Brief: Your task is to copy the stretch of lines in the records below that begins with the line containing "category: 星空日记" and ends with the line containing "弦月还在继续专注地比划，沉浸在解释里，全然没注意到她的小慌乱。", exactly as written, with nothing added.

Data extract:

· · · · · · ·

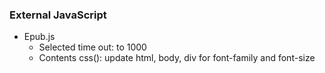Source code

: ### External JavaScript
- Epub.js
  - Selected time out: to 1000
  - Contents css(): update html, body, div for font-family and font-size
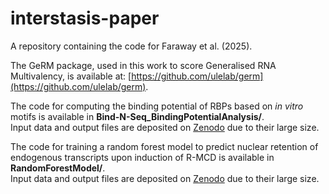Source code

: # interstasis-paper
A repository containing the code for Faraway et al. (2025).

The GeRM package, used in this work to score Generalised RNA Multivalency, is available at: [https://github.com/ulelab/germ](https://github.com/ulelab/germ).

The code for computing the binding potential of RBPs based on *in vitro* motifs is available in **Bind-N-Seq_BindingPotentialAnalysis/**.  
Input data and output files are deposited on [Zenodo](https://doi.org/10.5281/zenodo.15682421) due to their large size.

The code for training a random forest model to predict nuclear retention of endogenous transcripts upon induction of R-MCD is available in **RandomForestModel/**.  
Input data and output files are deposited on [Zenodo](https://doi.org/10.5281/zenodo.15682421) due to their large size.

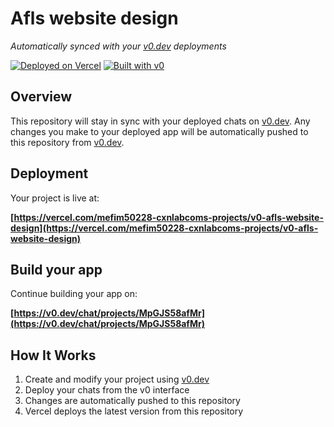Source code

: # Afls website design

*Automatically synced with your [v0.dev](https://v0.dev) deployments*

[![Deployed on Vercel](https://img.shields.io/badge/Deployed%20on-Vercel-black?style=for-the-badge&logo=vercel)](https://vercel.com/mefim50228-cxnlabcoms-projects/v0-afls-website-design)
[![Built with v0](https://img.shields.io/badge/Built%20with-v0.dev-black?style=for-the-badge)](https://v0.dev/chat/projects/MpGJS58afMr)

## Overview

This repository will stay in sync with your deployed chats on [v0.dev](https://v0.dev).
Any changes you make to your deployed app will be automatically pushed to this repository from [v0.dev](https://v0.dev).

## Deployment

Your project is live at:

**[https://vercel.com/mefim50228-cxnlabcoms-projects/v0-afls-website-design](https://vercel.com/mefim50228-cxnlabcoms-projects/v0-afls-website-design)**

## Build your app

Continue building your app on:

**[https://v0.dev/chat/projects/MpGJS58afMr](https://v0.dev/chat/projects/MpGJS58afMr)**

## How It Works

1. Create and modify your project using [v0.dev](https://v0.dev)
2. Deploy your chats from the v0 interface
3. Changes are automatically pushed to this repository
4. Vercel deploys the latest version from this repository
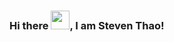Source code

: ### Hi there <img src="https://raw.githubusercontent.com/MartinHeinz/MartinHeinz/master/wave.gif" width="30px">, I am Steven Thao!

<!--
**StevenThao21/StevenThao21** is a ✨ _special_ ✨ repository because its `README.md` (this file) appears on your GitHub profile.

Here are some ideas to get you started:

- 🔭 I’m currently working on ...
- 🌱 I’m currently learning ...
- 👯 I’m looking to collaborate on ...
- 🤔 I’m looking for help with ...
- 💬 Ask me about ...
- 📫 How to reach me: ...
- 😄 Pronouns: ...
- ⚡ Fun fact: ...
-->
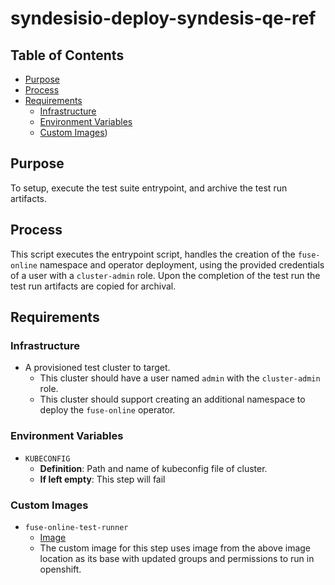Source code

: # syndesisio-deploy-syndesis-qe-ref<!-- omit from toc -->

## Table of Contents<!-- omit from toc -->
- [Purpose](#purpose)
- [Process](#process)
- [Requirements](#requirements)
    - [Infrastructure](#infrastructure)
    - [Environment Variables](#environment-variables)
    - [Custom Images](#custom-images))

## Purpose

To setup, execute the test suite entrypoint, and archive the test run artifacts.

## Process

This script executes the entrypoint script, handles the creation of the `fuse-online` namespace and operator deployment, using the provided credentials of a user with a `cluster-admin` role. Upon the completion of the test run the test run artifacts are copied for archival.

## Requirements

### Infrastructure

- A provisioned test cluster to target.
    - This cluster should have a user named `admin` with the `cluster-admin` role.
    - This cluster should support creating an additional namespace to deploy the `fuse-online` operator.

### Environment Variables

- `KUBECONFIG`
  - **Definition**: Path and name of kubeconfig file of cluster.
  - **If left empty**: This step will fail

### Custom Images

- `fuse-online-test-runner`
    - [Image](http://quay.io/fuse_qe/syndesisqe-tests)
    - The custom image for this step uses image from the above image location as its base with updated groups and permissions to run in openshift.
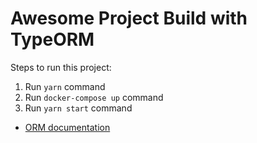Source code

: # Awesome Project Build with TypeORM

Steps to run this project:

1. Run `yarn` command
2. Run `docker-compose up` command
3. Run `yarn start` command

* [ORM documentation](https://github.com/typeorm/typeorm/tree/master/docs)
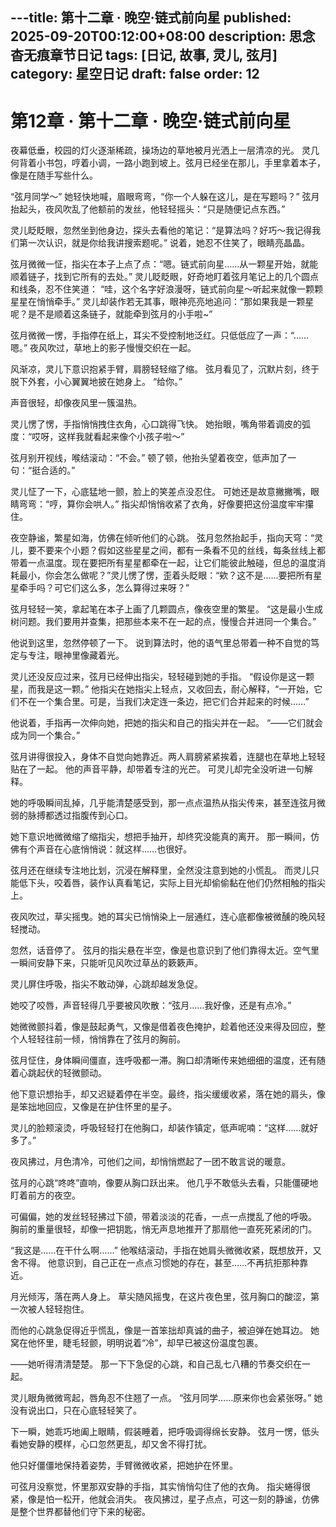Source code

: ---title: 第十二章 · 晚空·链式前向星
published: 2025-09-20T00:12:00+08:00
description: 思念杳无痕章节日记
tags: [日记, 故事, 灵儿, 弦月]
category: 星空日记
draft: false
order: 12
---

# 第12章 · 第十二章 · 晚空·链式前向星

夜幕低垂，校园的灯火逐渐稀疏，操场边的草地被月光洒上一层清凉的光。
灵几何背着小书包，哼着小调，一路小跑到坡上。弦月已经坐在那儿，手里拿着本子，像是在随手写些什么。

“弦月同学～” 她轻快地喊，眉眼弯弯，“你一个人躲在这儿，是在写题吗？”
弦月抬起头，夜风吹乱了他额前的发丝，他轻轻摇头：“只是随便记点东西。”

灵儿眨眨眼，忽然坐到他身边，探头去看他的笔记：“是算法吗？好巧～我记得我们第一次认识，就是你给我讲搜索题呢。”
说着，她忍不住笑了，眼睛亮晶晶。

弦月微微一怔，指尖在本子上点了点：“嗯。链式前向星……从一颗星开始，就能顺着链子，找到它所有的去处。”
灵儿眨眨眼，好奇地盯着弦月笔记上的几个圆点和线条，忍不住笑道：
“哇，这个名字好浪漫呀，链式前向星～听起来就像一颗颗星星在悄悄牵手。”
灵儿却装作若无其事，眼神亮亮地追问：“那如果我是一颗星呢？是不是顺着这条链子，就能牵到弦月的小手啦~”

弦月微微一愣，手指停在纸上，耳尖不受控制地泛红。只低低应了一声：“……嗯。”
夜风吹过，草地上的影子慢慢交织在一起。

风渐凉，灵儿下意识抱紧手臂，肩膀轻轻缩了缩。
弦月看见了，沉默片刻，终于脱下外套，小心翼翼地披在她身上。
“给你。”

声音很轻，却像夜风里一簇温热。

灵儿愣了愣，手指悄悄拽住衣角，心口跳得飞快。
她抬眼，嘴角带着调皮的弧度：“哎呀，这样我就看起来像个小孩子啦～”

弦月别开视线，喉结滚动：“不会。”
顿了顿，他抬头望着夜空，低声加了一句：“挺合适的。”

灵儿怔了一下，心底猛地一颤，脸上的笑差点没忍住。
可她还是故意撇撇嘴，眼睛弯弯：“哼，算你会哄人。”
指尖却悄悄收紧了衣角，好像要把这份温度牢牢攥住。

夜空静谧，繁星如海，仿佛在倾听他们的心跳。
弦月忽然抬起手，指向天穹：“灵儿，要不要来个小题？假如这些星星之间，都有一条看不见的丝线，每条丝线上都带着一点温度。现在要把所有星星都牵在一起，让它们能彼此触碰，但总的温度消耗最小，你会怎么做呢？”灵儿愣了愣，歪着头眨眼：“欸？这不是……要把所有星星牵手吗？可它们这么多，怎么算得过来呀？”

弦月轻轻一笑，拿起笔在本子上画了几颗圆点，像夜空里的繁星。
“这是最小生成树问题。我们要用并查集，把那些本来不在一起的点，慢慢合并进同一个集合。”

他说到这里，忽然停顿了一下。
说到算法时，他的语气里总带着一种不自觉的笃定与专注，眼神里像藏着光。

灵儿还没反应过来，弦月已经伸出指尖，轻轻碰到她的手指。
“假设你是这一颗星，而我是这一颗。”
他指尖在她指尖上轻点，又收回去，耐心解释，“一开始，它们不在一个集合里。可是，当我们决定连一条边，把它们合并起来的时候……”

他说着，手指再一次伸向她，把她的指尖和自己的指尖并在一起。
“——它们就会成为同一个集合。”

弦月讲得很投入，身体不自觉向她靠近。两人肩膀紧紧挨着，连腿也在草地上轻轻贴在了一起。
他的声音平静，却带着专注的光芒。
可灵儿却完全没听进一句解释。

她的呼吸瞬间乱掉，几乎能清楚感受到，那一点点温热从指尖传来，甚至连弦月微弱的脉搏都透过指腹传到心口。

她下意识地微微缩了缩指尖，想把手抽开，却终究没能真的离开。
那一瞬间，仿佛有个声音在心底悄悄说：就这样……也很好。

弦月还在继续专注地比划，沉浸在解释里，全然没注意到她的小慌乱。
而灵儿只能低下头，咬着唇，装作认真看笔记，实际上目光却偷偷黏在他们仍然相触的指尖上。

夜风吹过，草尖摇曳。她的耳尖已悄悄染上一层通红，连心底都像被微醺的晚风轻轻搅动。

忽然，话音停了。
弦月的指尖悬在半空，像是也意识到了他们靠得太近。空气里一瞬间安静下来，只能听见风吹过草丛的簌簌声。

灵儿屏住呼吸，指尖不敢动弹，心跳却越发急促。

她咬了咬唇，声音轻得几乎要被风吹散：“弦月……我好像，还是有点冷。”

她微微颤抖着，像是鼓起勇气，又像是借着夜色掩护，趁着他还没来得及回应，整个人轻轻往前一倾，悄悄靠在了弦月的胸前。

弦月怔住，身体瞬间僵直，连呼吸都一滞。胸口却清晰传来她细细的温度，还有随着心跳起伏的轻微颤动。

他下意识想抬手，却又迟疑着停在半空。最终，指尖缓缓收紧，落在她的肩头，像是笨拙地回应，又像是在护住怀里的星子。

灵儿的脸颊滚烫，呼吸轻轻打在他胸口，却装作镇定，低声呢喃：“这样……就好多了。”

夜风拂过，月色清冷，可他们之间，却悄悄燃起了一团不敢言说的暖意。

弦月的心跳“咚咚”直响，像要从胸口跃出来。
他几乎不敢低头去看，只能僵硬地盯着前方的夜空。

可偏偏，她的发丝轻轻拂过下颌，带着淡淡的花香，一点一点搅乱了他的呼吸。
胸前的重量很轻，却像一把钥匙，悄无声息地推开了那扇他一直死死紧闭的门。

“我这是……在干什么啊……”
他喉结滚动，手指在她肩头微微收紧，既想放开，又舍不得。
他意识到，自己正在一点点习惯她的存在，甚至……不再抗拒那种靠近。

月光倾泻，落在两人身上。
草尖随风摇曳，在这片夜色里，弦月胸口的酸涩，第一次被人轻轻抱住。

而他的心跳急促得近乎慌乱，像是一首笨拙却真诚的曲子，被迫弹在她耳边。
她窝在他怀里，睫毛轻颤，明明说着“冷”，却早已被这份温度包裹。

——她听得清清楚楚。
那一下下急促的心跳，和自己乱七八糟的节奏交织在一起。

灵儿眼角微微弯起，唇角忍不住翘了一点。
“弦月同学……原来你也会紧张呀。”
她没有说出口，只在心底轻轻笑了。

下一瞬，她乖巧地阖上眼睛，假装睡着，把呼吸调得绵长安静。
弦月一愣，低头看她安静的模样，心口忽然更乱，却又舍不得打扰。

他只好僵僵地保持着姿势，手臂微微收紧，把她护在怀里。

可弦月没察觉，怀里那双安静的手指，其实悄悄勾住了他的衣角。
指尖蜷得很紧，像是怕一松开，他就会消失。
夜风拂过，星子点点，可这一刻的静谧，仿佛是整个世界都替他们守下来的秘密。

· · · · · · ·

Solution to the problem:
category: 星空日记
draft: false
order: 12
---

# 第12章 · 第十二章 · 晚空·链式前向星

夜幕低垂，校园的灯火逐渐稀疏，操场边的草地被月光洒上一层清凉的光。
灵几何背着小书包，哼着小调，一路小跑到坡上。弦月已经坐在那儿，手里拿着本子，像是在随手写些什么。

“弦月同学～” 她轻快地喊，眉眼弯弯，“你一个人躲在这儿，是在写题吗？”
弦月抬起头，夜风吹乱了他额前的发丝，他轻轻摇头：“只是随便记点东西。”

灵儿眨眨眼，忽然坐到他身边，探头去看他的笔记：“是算法吗？好巧～我记得我们第一次认识，就是你给我讲搜索题呢。”
说着，她忍不住笑了，眼睛亮晶晶。

弦月微微一怔，指尖在本子上点了点：“嗯。链式前向星……从一颗星开始，就能顺着链子，找到它所有的去处。”
灵儿眨眨眼，好奇地盯着弦月笔记上的几个圆点和线条，忍不住笑道：
“哇，这个名字好浪漫呀，链式前向星～听起来就像一颗颗星星在悄悄牵手。”
灵儿却装作若无其事，眼神亮亮地追问：“那如果我是一颗星呢？是不是顺着这条链子，就能牵到弦月的小手啦~”

弦月微微一愣，手指停在纸上，耳尖不受控制地泛红。只低低应了一声：“……嗯。”
夜风吹过，草地上的影子慢慢交织在一起。

风渐凉，灵儿下意识抱紧手臂，肩膀轻轻缩了缩。
弦月看见了，沉默片刻，终于脱下外套，小心翼翼地披在她身上。
“给你。”

声音很轻，却像夜风里一簇温热。

灵儿愣了愣，手指悄悄拽住衣角，心口跳得飞快。
她抬眼，嘴角带着调皮的弧度：“哎呀，这样我就看起来像个小孩子啦～”

弦月别开视线，喉结滚动：“不会。”
顿了顿，他抬头望着夜空，低声加了一句：“挺合适的。”

灵儿怔了一下，心底猛地一颤，脸上的笑差点没忍住。
可她还是故意撇撇嘴，眼睛弯弯：“哼，算你会哄人。”
指尖却悄悄收紧了衣角，好像要把这份温度牢牢攥住。

夜空静谧，繁星如海，仿佛在倾听他们的心跳。
弦月忽然抬起手，指向天穹：“灵儿，要不要来个小题？假如这些星星之间，都有一条看不见的丝线，每条丝线上都带着一点温度。现在要把所有星星都牵在一起，让它们能彼此触碰，但总的温度消耗最小，你会怎么做呢？”灵儿愣了愣，歪着头眨眼：“欸？这不是……要把所有星星牵手吗？可它们这么多，怎么算得过来呀？”

弦月轻轻一笑，拿起笔在本子上画了几颗圆点，像夜空里的繁星。
“这是最小生成树问题。我们要用并查集，把那些本来不在一起的点，慢慢合并进同一个集合。”

他说到这里，忽然停顿了一下。
说到算法时，他的语气里总带着一种不自觉的笃定与专注，眼神里像藏着光。

灵儿还没反应过来，弦月已经伸出指尖，轻轻碰到她的手指。
“假设你是这一颗星，而我是这一颗。”
他指尖在她指尖上轻点，又收回去，耐心解释，“一开始，它们不在一个集合里。可是，当我们决定连一条边，把它们合并起来的时候……”

他说着，手指再一次伸向她，把她的指尖和自己的指尖并在一起。
“——它们就会成为同一个集合。”

弦月讲得很投入，身体不自觉向她靠近。两人肩膀紧紧挨着，连腿也在草地上轻轻贴在了一起。
他的声音平静，却带着专注的光芒。
可灵儿却完全没听进一句解释。

她的呼吸瞬间乱掉，几乎能清楚感受到，那一点点温热从指尖传来，甚至连弦月微弱的脉搏都透过指腹传到心口。

她下意识地微微缩了缩指尖，想把手抽开，却终究没能真的离开。
那一瞬间，仿佛有个声音在心底悄悄说：就这样……也很好。

弦月还在继续专注地比划，沉浸在解释里，全然没注意到她的小慌乱。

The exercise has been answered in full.